Gov. Rick Snyder is expected to fill a vacancy on the Michigan Supreme Court as early as Thursday, and many observers of the Capitol and the judiciary expect the appointment will go to his chief legal counsel, Elizabeth (Beth) Clement.
Snyder’s appointment will fill the vacancy created when the U.S. Senate recently confirmed President Donald Trump's appointment of Justice Joan Larsen to the U.S. 6th Circuit Court of Appeals.
Clement, 40, of East Lansing has worked in the executive office since Snyder became governor in 2011, first as a deputy legal counsel and, starting in 2014, as deputy chief of staff. In 2015, Clement was promoted to cabinet secretary while continuing to hold the deputy chief of staff post.
She was named Snyder's chief legal counsel in April 2016.
Clement has a bachelor’s degree in political science from Michigan State University and a degree from the MSU College of Law.
News of Clement as the likely appointee was first reported by Gongwer News Service on Nov. 1.
Anna Heaton, a spokeswoman for Snyder, would neither confirm nor deny the identity of Snyder's nominee Tuesday, but several Capitol observers said Clement's name is the only one they are hearing.

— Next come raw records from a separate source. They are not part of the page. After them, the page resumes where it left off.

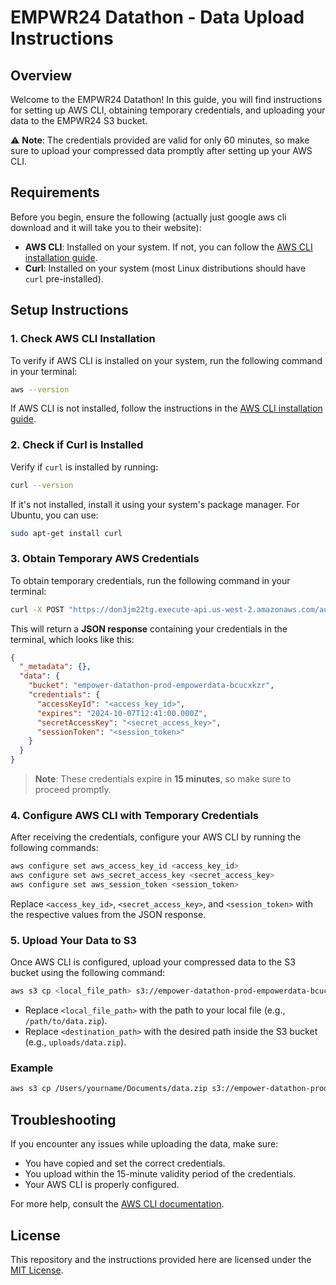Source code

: 
# EMPWR24 Datathon - Data Upload Instructions

## Overview
Welcome to the EMPWR24 Datathon! In this guide, you will find instructions for setting up AWS CLI, obtaining temporary credentials, and uploading your data to the EMPWR24 S3 bucket. 

⚠️ **Note**: The credentials provided are valid for only 60 minutes, so make sure to upload your compressed data promptly after setting up your AWS CLI.

## Requirements

Before you begin, ensure the following (actually just google aws cli download and it will take you to their website):

- **AWS CLI**: Installed on your system. If not, you can follow the [AWS CLI installation guide](https://docs.aws.amazon.com/cli/latest/userguide/install-cliv2.html).
- **Curl**: Installed on your system (most Linux distributions should have `curl` pre-installed).

## Setup Instructions

### 1. Check AWS CLI Installation

To verify if AWS CLI is installed on your system, run the following command in your terminal:

```bash
aws --version
```

If AWS CLI is not installed, follow the instructions in the [AWS CLI installation guide](https://docs.aws.amazon.com/cli/latest/userguide/install-cliv2.html).

### 2. Check if Curl is Installed

Verify if `curl` is installed by running:

```bash
curl --version
```

If it's not installed, install it using your system's package manager. For Ubuntu, you can use:

```bash
sudo apt-get install curl
```

### 3. Obtain Temporary AWS Credentials

To obtain temporary credentials, run the following command in your terminal:

```bash
curl -X POST "https://don3jm22tg.execute-api.us-west-2.amazonaws.com/auth" -H "Content-Type: application/json" -d '{"username": "xxx", "password": "xxxx"}'
```

This will return a **JSON response** containing your credentials in the terminal, which looks like this:

```json
{
  "_metadata": {},
  "data": {
    "bucket": "empower-datathon-prod-empowerdata-bcucxkzr",
    "credentials": {
      "accessKeyId": "<access_key_id>",
      "expires": "2024-10-07T12:41:00.000Z",
      "secretAccessKey": "<secret_access_key>",
      "sessionToken": "<session_token>"
    }
  }
}
```

> **Note**: These credentials expire in **15 minutes**, so make sure to proceed promptly.

### 4. Configure AWS CLI with Temporary Credentials

After receiving the credentials, configure your AWS CLI by running the following commands:

```bash
aws configure set aws_access_key_id <access_key_id>
aws configure set aws_secret_access_key <secret_access_key>
aws configure set aws_session_token <session_token>
```

Replace `<access_key_id>`, `<secret_access_key>`, and `<session_token>` with the respective values from the JSON response.

### 5. Upload Your Data to S3

Once AWS CLI is configured, upload your compressed data to the S3 bucket using the following command:

```bash
aws s3 cp <local_file_path> s3://empower-datathon-prod-empowerdata-bcucxkzr/<destination_path>
```

- Replace `<local_file_path>` with the path to your local file (e.g., `/path/to/data.zip`).
- Replace `<destination_path>` with the desired path inside the S3 bucket (e.g., `uploads/data.zip`).

### Example

```bash
aws s3 cp /Users/yourname/Documents/data.zip s3://empower-datathon-prod-empowerdata-bcucxkzr/uploads/data.zip
```

## Troubleshooting

If you encounter any issues while uploading the data, make sure:

- You have copied and set the correct credentials.
- You upload within the 15-minute validity period of the credentials.
- Your AWS CLI is properly configured.

For more help, consult the [AWS CLI documentation](https://docs.aws.amazon.com/cli/latest/userguide/cli-configure-files.html).

## License

This repository and the instructions provided here are licensed under the [MIT License](./LICENSE).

"I think Beth would be an amazing pick, if that's the direction the governor goes," said Stu Sandler, an attorney and Republican consultant.
"She's one of the smartest legal minds I've worked with, and she's really well-respected."
Clement did not respond to a Tuesday e-mail seeking comment.
Republican nominees hold a 5-2 edge on the Michigan Supreme Court, where Larsen's departure left the court with only one woman -- Democratic nominee Bridget Mary McCormack.
Snyder has turned to his chief legal counsel for a court appointment previously, naming Michael Gadola to the Michigan Court of Appeals in 2014.
Clement's husband, Thomas Clement, was named general counsel to the Michigan Supreme Court in May 2016. The couple has four children.
Michigan Supreme Court justices are paid $164,610 a year -- a salary that has not increased since 2002.